The Portuguese, who held on to colonies in southern Africa, including Angola and Mozambique, until 1975, are also hinting they would like to hold a high-level "conference on development," bringing together the EC and the European Free Trade Association with South Africa and its front-line neighbors.

Saying chances for such a conference brightened after the EC formally lifted its embargo against iron, steel, and gold from South Africa in January, Portuguese officials acknowledge any meeting still hinges on "how things are going in South Africa."

Yet other events and issues are likely, once again, to push such new initiatives to the background.

The EC, keen to boost its profile in a region it considers central to Europe's security and economic interests, is slated to host at least one of the seminars emanating from the multilateral portion of the Middle East peace talks.

In addition, a second conference for organizing Western aid to the republics of the former Soviet Union is in the works. After the Washington conference in January, which focused on emergency aid, the EC is looking to discuss medium- and long-term economic assistance in Lisbon conference at the end of May. Pessimistic on GATT

In addition, the Portuguese claim the 5 1/2-year-old Uruguay Round of international trade talks is at the top of their agenda. Privately, however, they say they are "rather pessimistic" about any breakthroughs before 1993 - in part because of US presidential and congressional elections, but also because of elections slated across the EC.

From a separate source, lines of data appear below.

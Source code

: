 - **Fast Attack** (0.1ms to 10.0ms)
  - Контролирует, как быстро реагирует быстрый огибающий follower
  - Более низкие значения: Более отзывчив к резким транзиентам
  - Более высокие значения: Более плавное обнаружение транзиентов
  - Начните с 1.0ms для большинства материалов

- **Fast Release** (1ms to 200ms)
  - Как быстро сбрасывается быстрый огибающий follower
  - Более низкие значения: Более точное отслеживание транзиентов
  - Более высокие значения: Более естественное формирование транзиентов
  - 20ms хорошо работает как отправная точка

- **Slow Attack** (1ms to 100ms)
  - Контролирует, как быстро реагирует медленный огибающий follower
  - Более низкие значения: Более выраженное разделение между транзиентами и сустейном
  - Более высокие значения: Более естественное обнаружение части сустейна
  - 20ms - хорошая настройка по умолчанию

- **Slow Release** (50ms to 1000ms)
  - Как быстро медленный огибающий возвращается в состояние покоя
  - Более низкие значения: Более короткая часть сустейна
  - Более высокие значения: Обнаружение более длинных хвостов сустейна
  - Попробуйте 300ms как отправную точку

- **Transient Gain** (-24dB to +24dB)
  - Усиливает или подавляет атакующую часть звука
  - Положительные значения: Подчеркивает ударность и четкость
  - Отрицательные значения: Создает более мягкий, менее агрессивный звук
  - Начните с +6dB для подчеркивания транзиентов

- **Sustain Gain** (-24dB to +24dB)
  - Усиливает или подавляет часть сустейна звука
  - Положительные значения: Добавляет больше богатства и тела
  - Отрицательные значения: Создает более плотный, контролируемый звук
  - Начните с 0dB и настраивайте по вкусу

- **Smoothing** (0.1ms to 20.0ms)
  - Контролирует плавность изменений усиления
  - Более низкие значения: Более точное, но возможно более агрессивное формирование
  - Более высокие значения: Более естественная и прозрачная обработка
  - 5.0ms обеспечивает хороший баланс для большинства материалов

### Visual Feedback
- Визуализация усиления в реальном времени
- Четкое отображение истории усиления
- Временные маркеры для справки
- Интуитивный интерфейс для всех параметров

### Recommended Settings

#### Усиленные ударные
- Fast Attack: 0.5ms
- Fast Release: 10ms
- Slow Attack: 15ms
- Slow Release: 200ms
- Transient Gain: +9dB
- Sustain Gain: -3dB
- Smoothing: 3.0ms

France holds regional elections in March; Italy will have parliamentary elections in April; and Britain will hold national elections sometime this spring - perhaps as early as April 9.

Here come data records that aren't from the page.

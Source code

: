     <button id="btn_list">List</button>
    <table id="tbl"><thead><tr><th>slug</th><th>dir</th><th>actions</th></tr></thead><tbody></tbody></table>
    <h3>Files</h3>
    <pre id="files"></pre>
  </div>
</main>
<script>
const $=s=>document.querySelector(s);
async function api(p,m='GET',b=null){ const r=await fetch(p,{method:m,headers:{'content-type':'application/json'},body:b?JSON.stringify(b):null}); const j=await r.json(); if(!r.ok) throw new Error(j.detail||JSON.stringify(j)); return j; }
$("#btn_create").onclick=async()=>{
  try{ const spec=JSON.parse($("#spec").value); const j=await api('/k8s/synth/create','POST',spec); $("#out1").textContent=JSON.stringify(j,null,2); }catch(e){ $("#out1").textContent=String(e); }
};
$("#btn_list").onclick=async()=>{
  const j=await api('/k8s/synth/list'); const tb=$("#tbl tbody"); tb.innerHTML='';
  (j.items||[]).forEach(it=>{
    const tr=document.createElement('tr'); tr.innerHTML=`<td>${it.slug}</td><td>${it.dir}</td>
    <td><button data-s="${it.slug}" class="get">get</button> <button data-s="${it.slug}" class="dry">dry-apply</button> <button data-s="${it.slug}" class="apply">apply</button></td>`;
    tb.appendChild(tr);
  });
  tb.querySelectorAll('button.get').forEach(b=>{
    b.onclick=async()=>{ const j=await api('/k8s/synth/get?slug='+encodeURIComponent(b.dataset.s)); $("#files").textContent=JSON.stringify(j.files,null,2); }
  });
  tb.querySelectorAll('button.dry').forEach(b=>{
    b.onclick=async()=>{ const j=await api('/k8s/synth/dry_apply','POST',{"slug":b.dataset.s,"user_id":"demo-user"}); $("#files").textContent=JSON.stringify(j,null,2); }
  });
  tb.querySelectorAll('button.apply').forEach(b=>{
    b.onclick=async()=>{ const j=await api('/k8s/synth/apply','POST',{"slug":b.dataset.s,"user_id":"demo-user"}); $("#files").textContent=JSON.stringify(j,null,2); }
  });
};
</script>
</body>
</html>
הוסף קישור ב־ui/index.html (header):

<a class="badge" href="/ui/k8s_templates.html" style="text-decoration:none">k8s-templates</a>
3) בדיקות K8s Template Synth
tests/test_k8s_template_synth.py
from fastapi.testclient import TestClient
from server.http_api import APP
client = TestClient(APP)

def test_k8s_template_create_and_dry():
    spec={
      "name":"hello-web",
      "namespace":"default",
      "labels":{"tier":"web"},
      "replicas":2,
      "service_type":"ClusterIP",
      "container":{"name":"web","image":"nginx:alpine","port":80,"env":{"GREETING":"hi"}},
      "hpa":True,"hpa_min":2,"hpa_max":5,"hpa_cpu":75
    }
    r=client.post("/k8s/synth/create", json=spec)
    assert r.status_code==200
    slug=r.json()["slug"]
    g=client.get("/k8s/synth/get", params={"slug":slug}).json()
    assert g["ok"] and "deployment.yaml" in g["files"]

That string of elections is also contributing to fireworks over the EC's next five-year budget, another issue the Portuguese hope to wrap up during their presidency. Some analysts believe a special EC summit will be needed to settle the budget, but the various European elections don't facilitate talk of larger national contributions to the EC. Showing competence

The British have already come out against the EC Executive Commission's proposal to raise EC spending by one-third, from $86 billion this year to $113 billion in 1997. Portuguese Prime Minister Anibal Cavaco Silva has promised the British not to call a special "budget summit" before British elections.

Simple pride always pushes EC members to leave a mark during their presidency, but the Portuguese appear all the more determined to handle this opportunity competently. They are well aware of proposals floating around the EC that would make Portugal's first presidency its last.

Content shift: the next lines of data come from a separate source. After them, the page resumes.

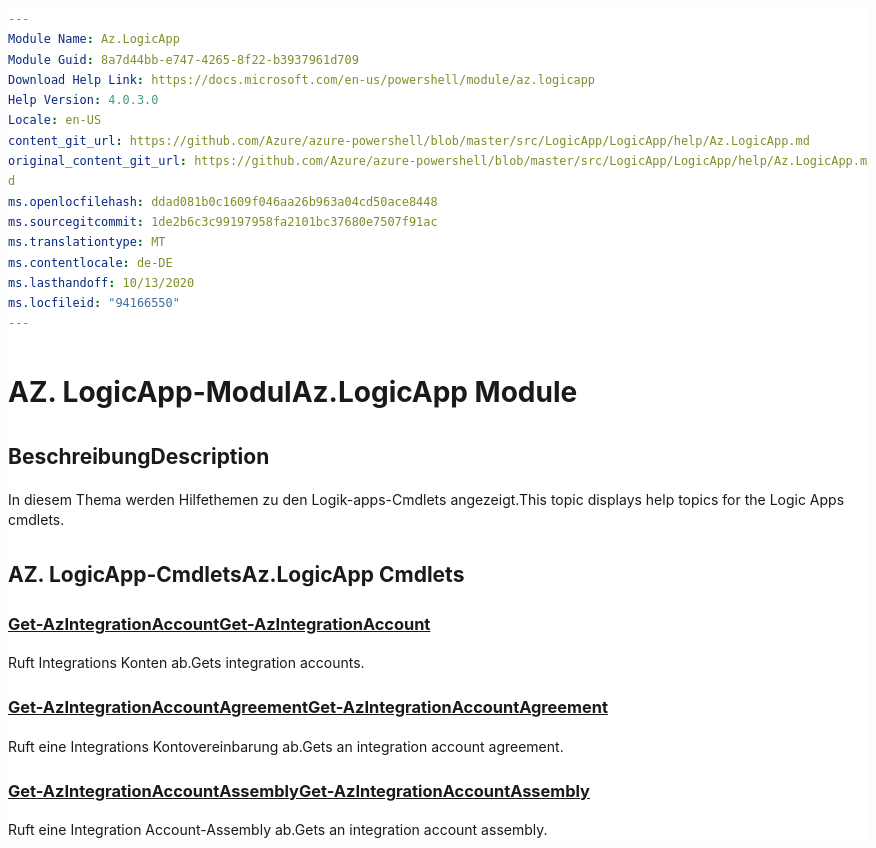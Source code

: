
```yaml
---
Module Name: Az.LogicApp
Module Guid: 8a7d44bb-e747-4265-8f22-b3937961d709
Download Help Link: https://docs.microsoft.com/en-us/powershell/module/az.logicapp
Help Version: 4.0.3.0
Locale: en-US
content_git_url: https://github.com/Azure/azure-powershell/blob/master/src/LogicApp/LogicApp/help/Az.LogicApp.md
original_content_git_url: https://github.com/Azure/azure-powershell/blob/master/src/LogicApp/LogicApp/help/Az.LogicApp.md
ms.openlocfilehash: ddad081b0c1609f046aa26b963a04cd50ace8448
ms.sourcegitcommit: 1de2b6c3c99197958fa2101bc37680e7507f91ac
ms.translationtype: MT
ms.contentlocale: de-DE
ms.lasthandoff: 10/13/2020
ms.locfileid: "94166550"
---
```

# <span data-ttu-id="ea8b0-101">AZ. LogicApp-Modul</span><span class="sxs-lookup"><span data-stu-id="ea8b0-101">Az.LogicApp Module</span></span>
## <span data-ttu-id="ea8b0-102">Beschreibung</span><span class="sxs-lookup"><span data-stu-id="ea8b0-102">Description</span></span>
<span data-ttu-id="ea8b0-103">In diesem Thema werden Hilfethemen zu den Logik-apps-Cmdlets angezeigt.</span><span class="sxs-lookup"><span data-stu-id="ea8b0-103">This topic displays help topics for the Logic Apps cmdlets.</span></span>

## <span data-ttu-id="ea8b0-104">AZ. LogicApp-Cmdlets</span><span class="sxs-lookup"><span data-stu-id="ea8b0-104">Az.LogicApp Cmdlets</span></span>
### [<span data-ttu-id="ea8b0-105">Get-AzIntegrationAccount</span><span class="sxs-lookup"><span data-stu-id="ea8b0-105">Get-AzIntegrationAccount</span></span>](Get-AzIntegrationAccount.md)
<span data-ttu-id="ea8b0-106">Ruft Integrations Konten ab.</span><span class="sxs-lookup"><span data-stu-id="ea8b0-106">Gets integration accounts.</span></span>

### [<span data-ttu-id="ea8b0-107">Get-AzIntegrationAccountAgreement</span><span class="sxs-lookup"><span data-stu-id="ea8b0-107">Get-AzIntegrationAccountAgreement</span></span>](Get-AzIntegrationAccountAgreement.md)
<span data-ttu-id="ea8b0-108">Ruft eine Integrations Kontovereinbarung ab.</span><span class="sxs-lookup"><span data-stu-id="ea8b0-108">Gets an integration account agreement.</span></span>

### [<span data-ttu-id="ea8b0-109">Get-AzIntegrationAccountAssembly</span><span class="sxs-lookup"><span data-stu-id="ea8b0-109">Get-AzIntegrationAccountAssembly</span></span>](Get-AzIntegrationAccountAssembly.md)
<span data-ttu-id="ea8b0-110">Ruft eine Integration Account-Assembly ab.</span><span class="sxs-lookup"><span data-stu-id="ea8b0-110">Gets an integration account assembly.</span></span>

With a growing chorus of voices saying the EC is becoming too important in world affairs to be guided by a six-month presidency rotating among a spectrum of weighty and not-so-weighty international players, proposals are growing to lengthen the presidency and limit it to the EC's five larger members: Britain, France, Germany, Italy, and Spain.

No reform will take place before the EC's next treaty revision, set for 1996. But the Portuguese, who will not have another turn at the presidency until at least 1998, are already playing the small states' advocate.

"The spirit and whole basis of this Community is solidarity," says Balsinha, "and if the small states are denied a leadership role in such an important way, that vital element would be lost."

Another proposal for keeping everybody involved is to go to regional presidencies: the Iberian Peninsula, the Benelux countries, a Scandinavian presidency (after Sweden, Norway, and Finland join, as anticipated, later in the decade). Such an alternative would be a telltale test of nationalsm's hold across Europe.